Recently providing December 2017 CPI Y/Y at 3.0% (on line with expectations), December Retail Price Index at 278.1 (consensus: 277.6), December PPI at 0.4% (consensus: 0.2%) and November Unemployment Rate at 4.3% (lowest rate since 1975 and maintained for three months in a row), UK is presenting strong economic data and remains in a comfortable position lately: equities rather present steady numbers (FTSE 100: +20.16% since referendum and -0.42% YTD; FTSE 250: +18.39% and -0.77% YTD); the GBP/USD pair is almost at its level before Brexit referendum (-4.94% since its fall in June – July 2016, at 1.42) and stays admissible for GBP/EUR (-12.73% since referendum, at 1.14), providing valuable exchange rate pass-through advantage; inflation is also stabilizing for the first time in six months (valued at 3.0% in 2017); on the other side however, we observe a sharp decrease in UK GDP growth on a Y/Y basis, valued at 1.70% as of September 30th 2017.
Officially leaving the European Union in March 29th 2019, plan that was confirmed yesterday by Philip Hammond, Chancellor of the Exchequer at the WEF, UK is facing serious difficulties in the coming Brexit negotiation.
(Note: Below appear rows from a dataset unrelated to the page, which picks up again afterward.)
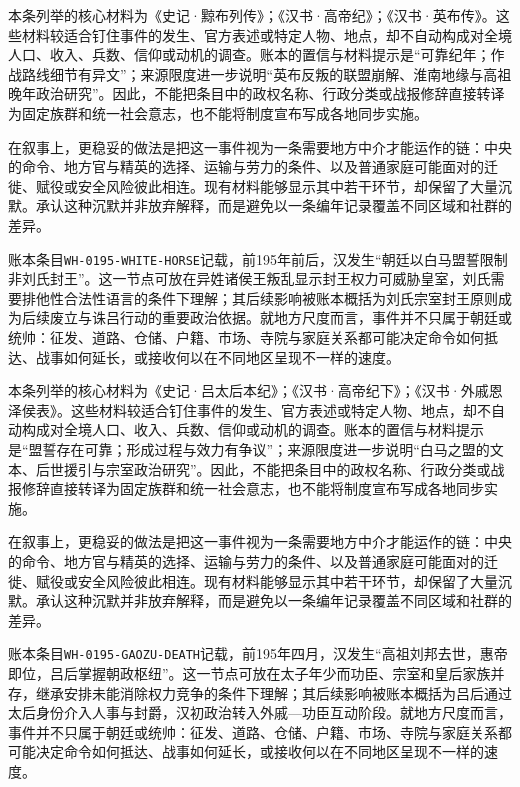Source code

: 本条列举的核心材料为《史记·黥布列传》；《汉书·高帝纪》；《汉书·英布传》。这些材料较适合钉住事件的发生、官方表述或特定人物、地点，却不自动构成对全境人口、收入、兵数、信仰或动机的调查。账本的置信与材料提示是“可靠纪年；作战路线细节有异文”；来源限度进一步说明“英布反叛的联盟崩解、淮南地缘与高祖晚年政治研究”。因此，不能把条目中的政权名称、行政分类或战报修辞直接转译为固定族群和统一社会意志，也不能将制度宣布写成各地同步实施。

在叙事上，更稳妥的做法是把这一事件视为一条需要地方中介才能运作的链：中央的命令、地方官与精英的选择、运输与劳力的条件、以及普通家庭可能面对的迁徙、赋役或安全风险彼此相连。现有材料能够显示其中若干环节，却保留了大量沉默。承认这种沉默并非放弃解释，而是避免以一条编年记录覆盖不同区域和社群的差异。

账本条目\texttt{WH-0195-WHITE-HORSE}记载，前195年前后，汉发生“朝廷以白马盟誓限制非刘氏封王”。这一节点可放在异姓诸侯王叛乱显示封王权力可威胁皇室，刘氏需要排他性合法性语言的条件下理解；其后续影响被账本概括为刘氏宗室封王原则成为后续废立与诛吕行动的重要政治依据。就地方尺度而言，事件并不只属于朝廷或统帅：征发、道路、仓储、户籍、市场、寺院与家庭关系都可能决定命令如何抵达、战事如何延长，或接收何以在不同地区呈现不一样的速度。

本条列举的核心材料为《史记·吕太后本纪》；《汉书·高帝纪下》；《汉书·外戚恩泽侯表》。这些材料较适合钉住事件的发生、官方表述或特定人物、地点，却不自动构成对全境人口、收入、兵数、信仰或动机的调查。账本的置信与材料提示是“盟誓存在可靠；形成过程与效力有争议”；来源限度进一步说明“白马之盟的文本、后世援引与宗室政治研究”。因此，不能把条目中的政权名称、行政分类或战报修辞直接转译为固定族群和统一社会意志，也不能将制度宣布写成各地同步实施。

在叙事上，更稳妥的做法是把这一事件视为一条需要地方中介才能运作的链：中央的命令、地方官与精英的选择、运输与劳力的条件、以及普通家庭可能面对的迁徙、赋役或安全风险彼此相连。现有材料能够显示其中若干环节，却保留了大量沉默。承认这种沉默并非放弃解释，而是避免以一条编年记录覆盖不同区域和社群的差异。

账本条目\texttt{WH-0195-GAOZU-DEATH}记载，前195年四月，汉发生“高祖刘邦去世，惠帝即位，吕后掌握朝政枢纽”。这一节点可放在太子年少而功臣、宗室和皇后家族并存，继承安排未能消除权力竞争的条件下理解；其后续影响被账本概括为吕后通过太后身份介入人事与封爵，汉初政治转入外戚—功臣互动阶段。就地方尺度而言，事件并不只属于朝廷或统帅：征发、道路、仓储、户籍、市场、寺院与家庭关系都可能决定命令如何抵达、战事如何延长，或接收何以在不同地区呈现不一样的速度。

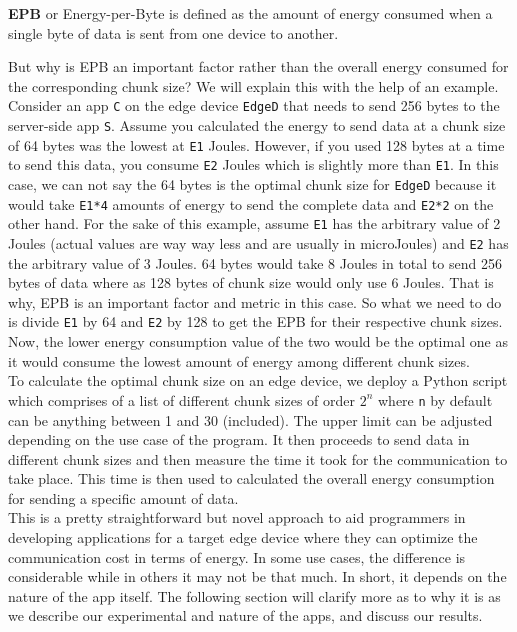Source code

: \begin{definition}
    \textbf{EPB} or Energy-per-Byte is defined as the amount of energy consumed when a single byte of data is sent from one device to another.
\end{definition}

But why is EPB an important factor rather than the overall energy consumed for the corresponding chunk size? 
We will explain this with the help of an example. Consider an app \texttt{C} on the edge device \texttt{EdgeD} that needs 
to send 256 bytes to the server-side app \texttt{S}. Assume you calculated the energy to send data at a 
chunk size of 64 bytes was the lowest at \texttt{E1} Joules. However, if you used 128 bytes at a time to 
send this data, you consume \texttt{E2} Joules which is slightly more than \texttt{E1}. In this case, 
we can not say the 64 bytes is the optimal chunk size for \texttt{EdgeD} because it would take \texttt{E1*4} 
amounts of energy to send the complete data and \texttt{E2*2} on the other hand. For the sake of this 
example, assume \texttt{E1} has the arbitrary value of 2 Joules (actual values are way way less and are usually 
in microJoules) and \texttt{E2} has the arbitrary value of 3 Joules. 64 bytes would take 8 Joules in total 
to send 256 bytes of data where as 128 bytes of chunk size would only use 6 Joules. That is why, EPB is an 
important factor and metric in this case. So what we need to do is divide \texttt{E1} by 64 and \texttt{E2} 
by 128 to get the EPB for their respective chunk sizes. Now, the lower energy consumption value of the 
two would be the optimal one as it would consume the lowest amount of energy among different chunk sizes. \\
To calculate the optimal chunk size on an edge device, we deploy a Python script which comprises of a 
list of different chunk sizes of order \texttt{$2^{n}$} where \texttt{n} by default can be anything between 
1 and 30 (included). The upper limit can be adjusted depending on the use case of the program. It then 
proceeds to send data in different chunk sizes and then measure the time it took for the communication to take 
place. This time is then used to calculated the overall energy consumption for sending a specific amount of 
data. \\
This is a pretty straightforward but novel approach to aid programmers in developing applications for 
a target edge device where they can optimize the communication cost in terms of energy. In some use cases, the 
difference is considerable while in others it may not be that much. In short, it depends on the nature of the app 
itself. The following section will clarify more as to why it is as we describe our experimental and nature of the 
apps, and discuss our results. \\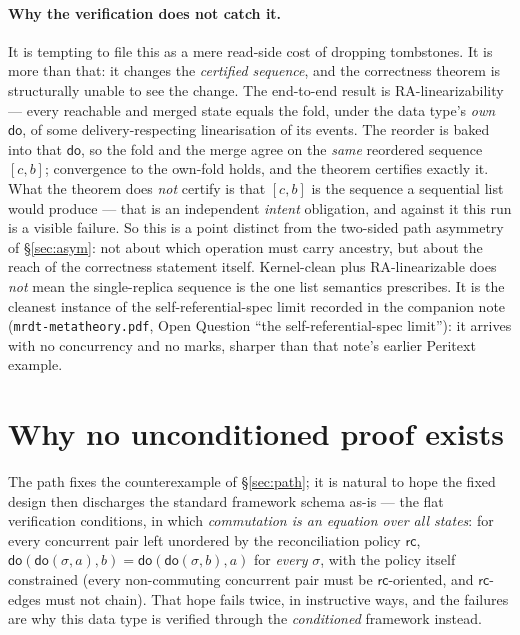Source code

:\documentclass[11pt]{article}
\newcommand{\rc}{\mathsf{rc}}
\newcommand{\doo}{\mathsf{do}}
\begin{document}
\paragraph{Why the verification does not catch it.} It is tempting to file this as
a mere read-side cost of dropping tombstones. It is more than that: it changes the
\emph{certified sequence}, and the correctness theorem is structurally unable to
see the change. The end-to-end result is RA-linearizability --- every reachable and
merged state equals the fold, under the data type's \emph{own} $\doo$, of some
delivery-respecting linearisation of its events. The reorder is baked into that
$\doo$, so the fold and the merge agree on the \emph{same} reordered sequence
$[c,b]$; convergence to the own-fold holds, and the theorem certifies exactly it.
What the theorem does \emph{not} certify is that $[c,b]$ is the sequence a
sequential list would produce --- that is an independent \emph{intent} obligation,
and against it this run is a visible failure. So this is a point distinct from the
two-sided path asymmetry of \S\ref{sec:asym}: not about which operation must carry
ancestry, but about the reach of the correctness statement itself. Kernel-clean
plus RA-linearizable does \emph{not} mean the single-replica sequence is the one
list semantics prescribes. It is the cleanest instance of the self-referential-spec
limit recorded in the companion note (\texttt{mrdt-metatheory.pdf}, Open Question
``the self-referential-spec limit''): it arrives with no concurrency and no marks,
sharper than that note's earlier Peritext example.

\section{Why no unconditioned proof exists}
\label{sec:uncond}

The path fixes the counterexample of \S\ref{sec:path}; it is natural to hope the
fixed design then discharges the standard framework schema as-is --- the flat
verification conditions, in which \emph{commutation is an equation over all
states}: for every concurrent pair left unordered by the reconciliation policy
$\rc$, $\doo(\doo(\sigma,a),b) = \doo(\doo(\sigma,b),a)$ for \emph{every}
$\sigma$, with the policy itself constrained (every non-commuting concurrent
pair must be $\rc$-oriented, and $\rc$-edges must not chain). That hope fails
twice, in instructive ways, and the failures are why this data type is verified
through the \emph{conditioned} framework instead.
\end{document}

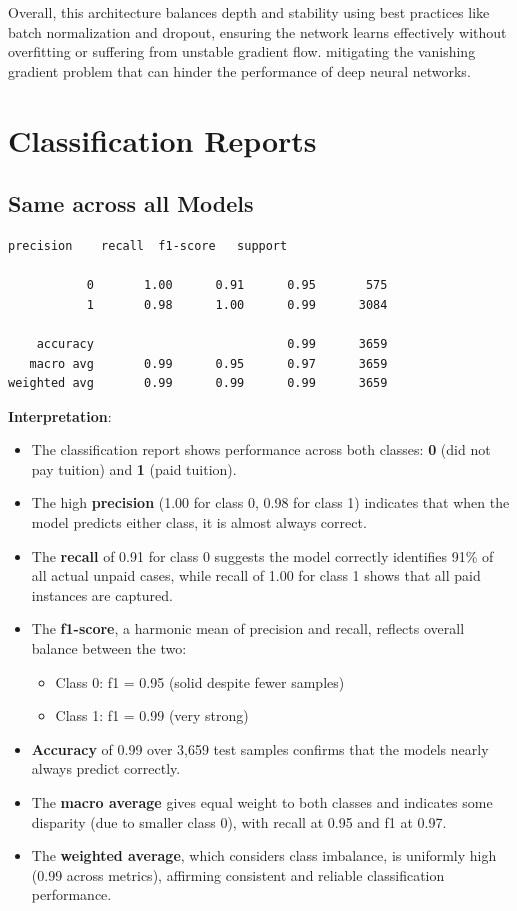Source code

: \documentclass{article}
\begin{document}
\noindent Overall, this architecture balances depth and stability using best practices like batch normalization and dropout, ensuring the network learns effectively without overfitting or suffering from unstable gradient flow.
mitigating the vanishing gradient problem that can hinder the performance of deep neural networks.

\newpage
\section{Classification Reports}

\subsection*{Same across all Models}
\begin{Verbatim}[fontsize=\small]
              precision    recall  f1-score   support

           0       1.00      0.91      0.95       575
           1       0.98      1.00      0.99      3084

    accuracy                           0.99      3659
   macro avg       0.99      0.95      0.97      3659
weighted avg       0.99      0.99      0.99      3659
\end{Verbatim}

\textbf{Interpretation}:
\begin{itemize}
    \item The classification report shows performance across both classes: \textbf{0} (did not pay tuition) and \textbf{1} (paid tuition).
    \item The high \textbf{precision} (1.00 for class 0, 0.98 for class 1) indicates that when the model predicts either class, it is almost always correct.
    \item The \textbf{recall} of 0.91 for class 0 suggests the model correctly identifies 91\% of all actual unpaid cases, while recall of 1.00 for class 1 shows that all paid instances are captured.
    \item The \textbf{f1-score}, a harmonic mean of precision and recall, reflects overall balance between the two:
    \begin{itemize}
        \item Class 0: f1 = 0.95 (solid despite fewer samples)
        \item Class 1: f1 = 0.99 (very strong)
    \end{itemize}
    \item \textbf{Accuracy} of 0.99 over 3,659 test samples confirms that the models nearly always predict correctly.
    \item The \textbf{macro average} gives equal weight to both classes and indicates some disparity (due to smaller class 0), with recall at 0.95 and f1 at 0.97.
    \item The \textbf{weighted average}, which considers class imbalance, is uniformly high (0.99 across metrics), affirming consistent and reliable classification performance.
\end{itemize}
\end{document}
Firms in the banking industry are also hesitant as to shifting their headquarter out of Britain, a sector that represented GBP 124.20 billion in 2016, 7.2% of total UK gross value added.
Though the UK economics for the 2017 period are positive and give signs of recovery, we prevail a prudent stance, as economic conditions can change very quickly. We are expecting today’s December 2017 GDP Y/Y growth rate to be at 1.50%, among the lowest growth rate within the G20. In our scenario, uncertainty surrounding Brexit outcomes could strongly hamper UK business and household consumption in 2018.